Esta é a versão mais recente do DBC. Imaginamos que ele evolua assim como as
máquinas de fax.Estamos trabalhando para reduzir seu tamanho, e para fazer com
que sua tecnologia seja mais confiável, barata, rápida e precisa. A precisão é
extremamente importante ao sintetizar DNA, porque uma simples mudança em uma
letra pode fazer um medicamento funcionar ou não ou uma célula sintética estar viva
ou morta.

O DBC será útil para a produção de remédios a partir do DNA. Todos os hospitais do
mundo poderiam usar um DBC para imprimir medicamentos personalizados para um
paciente. Posso imaginar que, um dia, será comum as pessoas terem um
DBC conectado ao computador ou ao smartphone, como um meio para baixar suas
prescrições, como tratamentos com insulina ou anticorpos. O DBC também será
valioso quando colocado em áreas estratégicas ao redor do mundo, para responder
rapidamente a surtos de doenças. Por exemplo, o CDC de Atlanta, Georgia, poderá
enviar códigos de vacina para um DBC do outro lado do mundo, para ser fabricada
onde for necessário. Essa vacina poderia ser especificamente adaptada para a
cepa circulando na área em questão. Enviando vacinas em um arquivo digital, em vez
de estocar essas mesmas vacinas e enviá-las, promete salvar milhares de vidas.

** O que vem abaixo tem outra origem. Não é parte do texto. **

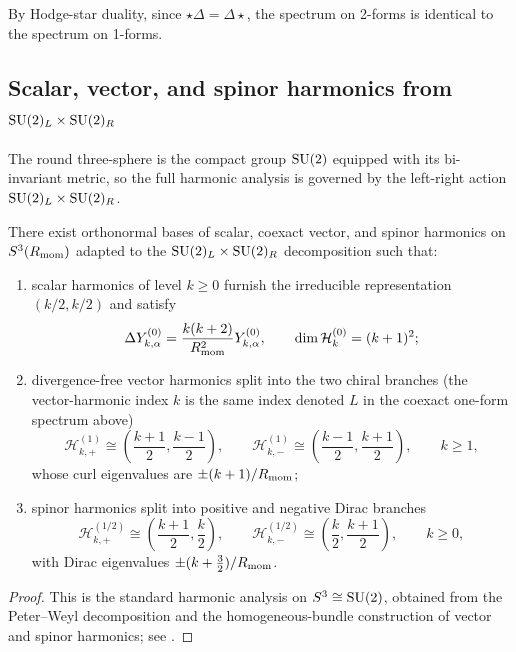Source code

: \documentclass[11pt]{article}
\begin{document}
By Hodge-star duality, since \(\star\Delta=\Delta\star\), the spectrum on 2-forms is identical to the spectrum on 1-forms.


\subsection{Scalar, vector, and spinor harmonics from \texorpdfstring{\(\mathrm{SU}(2)_L\times \mathrm{SU}(2)_R\)}{SU(2)L x SU(2)R}}
\label{p1:subsec:s3-harmonic-package}

The round three-sphere is the compact group \(\mathrm{SU}(2)\) equipped with its bi-invariant metric, so the full harmonic analysis is governed by the left-right action \(\mathrm{SU}(2)_L\times \mathrm{SU}(2)_R\).

\begin{theorem}
\label{p1:thm:representation-harmonic-package}
There exist orthonormal bases of scalar, coexact vector, and spinor harmonics on \(S^3(R_{\mathrm{mom}})\) adapted to the \(\mathrm{SU}(2)_L\times \mathrm{SU}(2)_R\) decomposition such that:
\begin{enumerate}[label=(\roman*)]
\item scalar harmonics of level \(k\ge0\) furnish the irreducible representation \((k/2,k/2)\) and satisfy
\[
\Delta Y^{(0)}_{k,\alpha}=\frac{k(k+2)}{R_{\mathrm{mom}}^2}Y^{(0)}_{k,\alpha},
\qquad
\dim \mathcal H_k^{(0)}=(k+1)^2;
\]
\item divergence-free vector harmonics split into the two chiral branches (the vector-harmonic index \(k\) is the same index denoted \(L\) in the coexact one-form spectrum above)
\[
\mathcal H_{k,+}^{(1)}\cong \left(\frac{k+1}{2},\frac{k-1}{2}\right),
\qquad
\mathcal H_{k,-}^{(1)}\cong \left(\frac{k-1}{2},\frac{k+1}{2}\right),
\qquad k\ge1,
\]
whose curl eigenvalues are \(\pm (k+1)/R_{\mathrm{mom}}\);
\item spinor harmonics split into positive and negative Dirac branches
\[
\mathcal H_{k,+}^{(1/2)}\cong \left(\frac{k+1}{2},\frac{k}{2}\right),
\qquad
\mathcal H_{k,-}^{(1/2)}\cong \left(\frac{k}{2},\frac{k+1}{2}\right),
\qquad k\ge0,
\]
with Dirac eigenvalues \(\pm (k+\tfrac32)/R_{\mathrm{mom}}\).
\end{enumerate}
\end{theorem}

\begin{proof}
This is the standard harmonic analysis on \(S^3\cong \mathrm{SU}(2)\), obtained from the Peter--Weyl decomposition and the homogeneous-bundle construction of vector and spinor harmonics; see \cite{Camporesi1991,ishikiTakayamaTsuchiya2006S3}.
\end{proof}
\end{document}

Existem inúmeras possibilidades. Não é difícil imaginar um DBC em outro


planeta. Cientistas na Terra poderiam enviar as instruções digitais para a produção de
novos medicamentos ou de organismos sintéticos que produzam oxigênio, comida,
combustível ou materiais de construção, na tentativa de tornar o planeta mais
habitável para o ser humano.

Com informação digital sendo transmitida na velocidade da luz, levaria apenas alguns
minutos para enviar essas instruções da Terra até Marte, enquanto levaria meses para
transportar fisicamente essas mesmas amostras em uma nave espacial. Mas, por
enquanto, ficaria satisfeito enviando medicamentos para o mundo todo, de forma
automatizada e sob demanda, curando doenças infecciosas e salvando vidas, e
imprimindo medicamentos contra o câncer para quem não tem tempo de esperar.